Need a little clarification on MySQL Indexes - mysql

I've been thinking about my database indexes lately, in the past I just kind of non-chalantly threw them in as an afterthought, and never really put much thought into if they are correct or even helping. I've read conflicting information, some say that more indexes are better and others that too many indexes are bad, so I'm hoping to get some clarification and learn a bit here.
Let's say I have this hypothetical table:
CREATE TABLE widgets (
widget_id INT UNSIGNED NOT NULL PRIMARY KEY AUTO_INCREMENT,
widget_name VARCHAR(50) NOT NULL,
widget_part_number VARCHAR(20) NOT NULL,
widget_price FLOAT NOT NULL,
widget_description TEXT NOT NULL
);
I would typically add an index for fields that will be joined and fields that will be sorted on most often:
ALTER TABLE widgets ADD INDEX widget_name_index(widget_name);
So now, in a query such as:
SELECT w.* FROM widgets AS w ORDER BY w.widget_name ASC
The widget_name_index is used to sort the resultset.
Now if I add a search parameter:
SELECT w.* FROM widgets AS w
WHERE w.widget_price > 100.00
ORDER BY w.widget_name ASC
I guess I need a new index.
ALTER TABLE widgets ADD INDEX widget_price_index(widget_price);
But, will it use both indexes? As I understand it it won't...
ALTER TABLE widgets ADD INDEX widget_price_name_index(widget_price, widget_name);
Now widget_price_name_index will be used to both select and order the records. But what if I want to turn it around and do this:
SELECT w.* FROM widgets AS w
WHERE w.widget_name LIKE '%foobar%'
ORDER BY w.widget_price ASC
Will widget_price_name_index be used for this? Or do I need a widget_name_price_index also?
ALTER TABLE widgets ADD INDEX widget_name_price_index(widget_name, widget_price);
Now what if I have a search box that searches widget_name, widget_part_number and widget_description?
ALTER TABLE widgets
ADD INDEX widget_search(widget_name, widget_part_number, widget_description);
And what if end users can sort by any column? It's easy to see how I could end up with more than a dozen indexes for a mere 5 columns.
If we add another table:
CREATE TABLE specials (
special_id INT UNSIGNED NOT NULL PRIMARY KEY AUTO_INCREMENT,
widget_id INT UNSIGNED NOT NULL,
special_title VARCHAR(100) NOT NULL,
special_discount FLOAT NOT NULL,
special_date DATE NOT NULL
);
ALTER TABLE specials ADD INDEX specials_widget_id_index(widget_id);
ALTER TABLE specials ADD INDEX special_title_index(special_title);
SELECT w.widget_name, s.special_title
FROM widgets AS w
INNER JOIN specials AS s ON w.widget_id=s.widget_id
ORDER BY w.widget_name ASC, s.special_title ASC
I am assuming this will use widget_id_index and the widgets.widget_id primary key index for the join, but what about the sorting? Will it use both widget_name_index and special_title_index ?
I don't want to ramble on too long, there are an endless number of scenarios I could conujure up. Obviously this can get much more complex with real world scenarios rather than a couple of simple tables. Any clarification would be appreciated.

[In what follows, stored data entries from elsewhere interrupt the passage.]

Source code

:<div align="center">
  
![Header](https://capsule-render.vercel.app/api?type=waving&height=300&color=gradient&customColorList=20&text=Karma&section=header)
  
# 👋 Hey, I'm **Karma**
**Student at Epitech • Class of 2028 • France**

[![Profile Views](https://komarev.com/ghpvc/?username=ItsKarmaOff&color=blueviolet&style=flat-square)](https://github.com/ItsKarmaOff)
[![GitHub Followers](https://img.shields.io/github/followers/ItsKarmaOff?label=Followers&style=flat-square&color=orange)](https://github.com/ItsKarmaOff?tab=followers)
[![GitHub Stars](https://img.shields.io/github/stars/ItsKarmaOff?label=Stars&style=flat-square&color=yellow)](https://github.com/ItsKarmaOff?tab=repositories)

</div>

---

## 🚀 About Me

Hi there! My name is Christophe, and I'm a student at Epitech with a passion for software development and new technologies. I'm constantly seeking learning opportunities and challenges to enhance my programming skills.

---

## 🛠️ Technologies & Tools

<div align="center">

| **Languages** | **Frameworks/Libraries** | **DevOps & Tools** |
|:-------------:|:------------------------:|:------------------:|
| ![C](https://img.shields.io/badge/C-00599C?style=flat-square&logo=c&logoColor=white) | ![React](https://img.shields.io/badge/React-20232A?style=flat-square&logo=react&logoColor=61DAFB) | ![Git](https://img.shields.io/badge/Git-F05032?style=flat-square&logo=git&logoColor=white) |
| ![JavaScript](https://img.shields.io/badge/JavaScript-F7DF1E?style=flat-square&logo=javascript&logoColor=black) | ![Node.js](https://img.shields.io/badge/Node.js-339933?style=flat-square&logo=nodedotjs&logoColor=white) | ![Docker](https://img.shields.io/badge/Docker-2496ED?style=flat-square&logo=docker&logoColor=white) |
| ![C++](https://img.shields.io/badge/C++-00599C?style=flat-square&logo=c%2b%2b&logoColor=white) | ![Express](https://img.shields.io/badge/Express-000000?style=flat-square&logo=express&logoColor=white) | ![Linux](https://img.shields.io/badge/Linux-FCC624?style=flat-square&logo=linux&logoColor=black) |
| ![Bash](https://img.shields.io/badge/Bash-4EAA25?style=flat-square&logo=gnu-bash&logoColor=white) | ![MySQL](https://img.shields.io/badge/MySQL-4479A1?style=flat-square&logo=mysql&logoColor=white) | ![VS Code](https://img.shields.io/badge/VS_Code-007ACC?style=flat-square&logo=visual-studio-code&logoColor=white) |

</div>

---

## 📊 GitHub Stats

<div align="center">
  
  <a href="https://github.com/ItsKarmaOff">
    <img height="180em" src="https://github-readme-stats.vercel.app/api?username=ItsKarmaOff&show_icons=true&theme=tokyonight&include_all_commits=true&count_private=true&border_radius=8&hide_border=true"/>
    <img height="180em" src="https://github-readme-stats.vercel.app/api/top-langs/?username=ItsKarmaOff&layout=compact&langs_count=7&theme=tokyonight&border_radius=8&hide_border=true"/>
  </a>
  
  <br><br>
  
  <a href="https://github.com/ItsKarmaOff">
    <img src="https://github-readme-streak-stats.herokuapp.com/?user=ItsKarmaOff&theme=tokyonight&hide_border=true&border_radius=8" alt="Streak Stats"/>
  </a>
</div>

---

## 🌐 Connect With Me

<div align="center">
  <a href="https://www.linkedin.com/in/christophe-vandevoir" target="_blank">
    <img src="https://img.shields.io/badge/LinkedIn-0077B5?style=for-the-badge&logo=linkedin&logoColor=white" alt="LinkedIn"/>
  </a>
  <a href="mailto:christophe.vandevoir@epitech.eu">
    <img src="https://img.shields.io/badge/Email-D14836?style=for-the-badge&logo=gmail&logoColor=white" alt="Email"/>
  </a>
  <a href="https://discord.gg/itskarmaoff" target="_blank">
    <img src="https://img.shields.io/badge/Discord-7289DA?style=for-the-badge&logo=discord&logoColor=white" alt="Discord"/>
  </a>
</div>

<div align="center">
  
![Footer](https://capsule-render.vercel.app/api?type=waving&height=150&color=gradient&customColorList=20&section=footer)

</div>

By best practices, you do not have to create an index while defining the table schematics. It is always better to create an index as you create the queries in your application. In most cases, you will be starting with a single-column index to satisfy a query. If you want to use many columns in a query, you can create a covering index.
A covering index is an index with two or more columns in it. If the index satisfies all the column requirements of a query, then the storage engine can obtain all the results from the index instead of kicking in a disk I/O operation. So, when creating a query that uses more columns, you can either create a new index covering all the required columns, or, you can extend the existing index to include more columns.
You have to take some considerations while doing any one of the above. MySQL considers an index only when the left-most column of the index can be used in the query. Otherwise, it simply seeks the whole table for fetching results. So if you can extend an existing index without affecting all the queries that use that index, then it would be a wise choice. Otherwise, you can go ahead and create a new index for the new query. Sometimes, the queries can be adjusted to adapt to the index structure.

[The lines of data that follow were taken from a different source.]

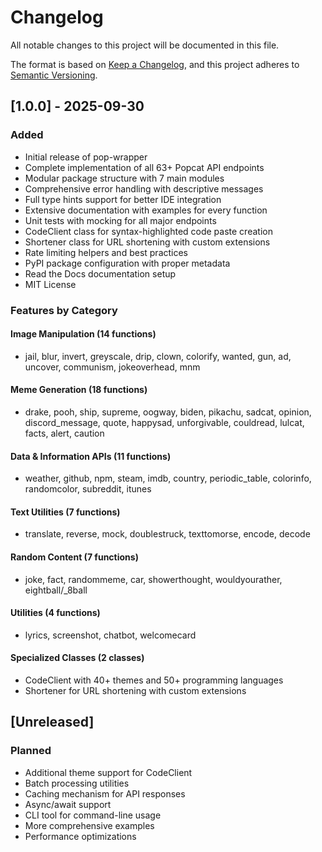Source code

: # Changelog

All notable changes to this project will be documented in this file.

The format is based on [Keep a Changelog](https://keepachangelog.com/en/1.0.0/),
and this project adheres to [Semantic Versioning](https://semver.org/spec/v2.0.0.html).

## [1.0.0] - 2025-09-30

### Added
- Initial release of pop-wrapper
- Complete implementation of all 63+ Popcat API endpoints
- Modular package structure with 7 main modules
- Comprehensive error handling with descriptive messages
- Full type hints support for better IDE integration
- Extensive documentation with examples for every function
- Unit tests with mocking for all major endpoints
- CodeClient class for syntax-highlighted code paste creation
- Shortener class for URL shortening with custom extensions
- Rate limiting helpers and best practices
- PyPI package configuration with proper metadata
- Read the Docs documentation setup
- MIT License

### Features by Category

#### Image Manipulation (14 functions)
- jail, blur, invert, greyscale, drip, clown, colorify, wanted, gun, ad, uncover, communism, jokeoverhead, mnm

#### Meme Generation (18 functions)  
- drake, pooh, ship, supreme, oogway, biden, pikachu, sadcat, opinion, discord_message, quote, happysad, unforgivable, couldread, lulcat, facts, alert, caution

#### Data & Information APIs (11 functions)
- weather, github, npm, steam, imdb, country, periodic_table, colorinfo, randomcolor, subreddit, itunes

#### Text Utilities (7 functions)
- translate, reverse, mock, doublestruck, texttomorse, encode, decode

#### Random Content (7 functions)
- joke, fact, randommeme, car, showerthought, wouldyourather, eightball/_8ball

#### Utilities (4 functions)
- lyrics, screenshot, chatbot, welcomecard

#### Specialized Classes (2 classes)
- CodeClient with 40+ themes and 50+ programming languages
- Shortener for URL shortening with custom extensions

## [Unreleased]

### Planned
- Additional theme support for CodeClient
- Batch processing utilities
- Caching mechanism for API responses
- Async/await support
- CLI tool for command-line usage
- More comprehensive examples
- Performance optimizations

An index speeds up selects, but slows down inserts and updates. You don't need to create an index for every possible combination of columns you can imagine. I usually just create the obvious indexes that I know I will be using often, and only add more if I can see that they are needed after taking performance measurements. The database can still use an index even if it doesn't cover all the columns in the query.

Only one index is ever used in a query. Fortunately, you can create an index covering multiple columns:
ALTER TABLE widgets ADD INDEX name_and_price_index(widget_name, widget_price);
The above index will be used if you SELECT by widget_name or widget_name + widget_price (but not just widget_price).
As MitMaro points out, use EXPLAIN on a query to see what indexes MySQL has to choose from, as well as what index it ends up using. See here for even more details.

Related

Use an index on a join without "where"

I'm trying to understand if it's possible to use an index on a join if there is no limiting where on the first table.
Note: this is not a line-by-line real-case usage, just a thing I draft together for understanding purposes. Don't point out the obvious "what are your trying to obtain with this schema?", "you should use UNSIGNED" or the likes because that's not the question.
Note2: this MySQL JOINS without where clause is somehow related but not the same
Schema:
CREATE TABLE posts (
id_post INT NOT NULL AUTO_INCREMENT PRIMARY KEY,
text VARCHAR(100)
);
CREATE TABLE related (
id_relation INT NOT NULL AUTO_INCREMENT PRIMARY KEY,
id_post1 INT NOT NULL,
id_post2 INT NOT NULL
);
CREATE INDEX related_join_index ON related(id_post1) using BTREE;
Query:
EXPLAIN SELECT * FROM posts FORCE INDEX FOR JOIN(PRIMARY) INNER JOIN related ON id_post=id_post1 LIMIT 0,10;
SQL Fiddle: http://sqlfiddle.com/#!2/84597/3
As you can see, the index is being used on the second table, but the engine is doing a full table scan on the first one (the FORCE INDEX is there just to highlight the general question).
I'd like to understand if it's possible to get a "ref" on the left side too.
Thanks!
Update: if the first table has significantly more record than the second, the thing swap: the engine uses an index for the first one and a full table scan for the second http://sqlfiddle.com/#!2/3a3bb/1 Still, no way to get indexes used on both.
The DBMS has an optimizer to figure out the best plan to execute a query. It's up to the optimizer to decide whether to use an index or simply read the table directly.
An index makes sense when the DBMS expects only few records to read from a table (say 1% of all rows only). But once it expects to read many records (say 99% of all rows) it will not use the index. The threshold may lie at low as 5% (i.e. <= 5% -> index; > 5% table scan).
There are exceptions. One is when an index holds all columns needed. Then the table itself doesn't have to be read at all. Another may be when the optimizer thinks an index access may result faster in spite of having to read many rows. It's also always possible the optimizer simply guesses wrong.
There is a page on the MySQL documentation about this subject.
Regarding the possibility to get a ref on the first table from the query, the short answer is NO.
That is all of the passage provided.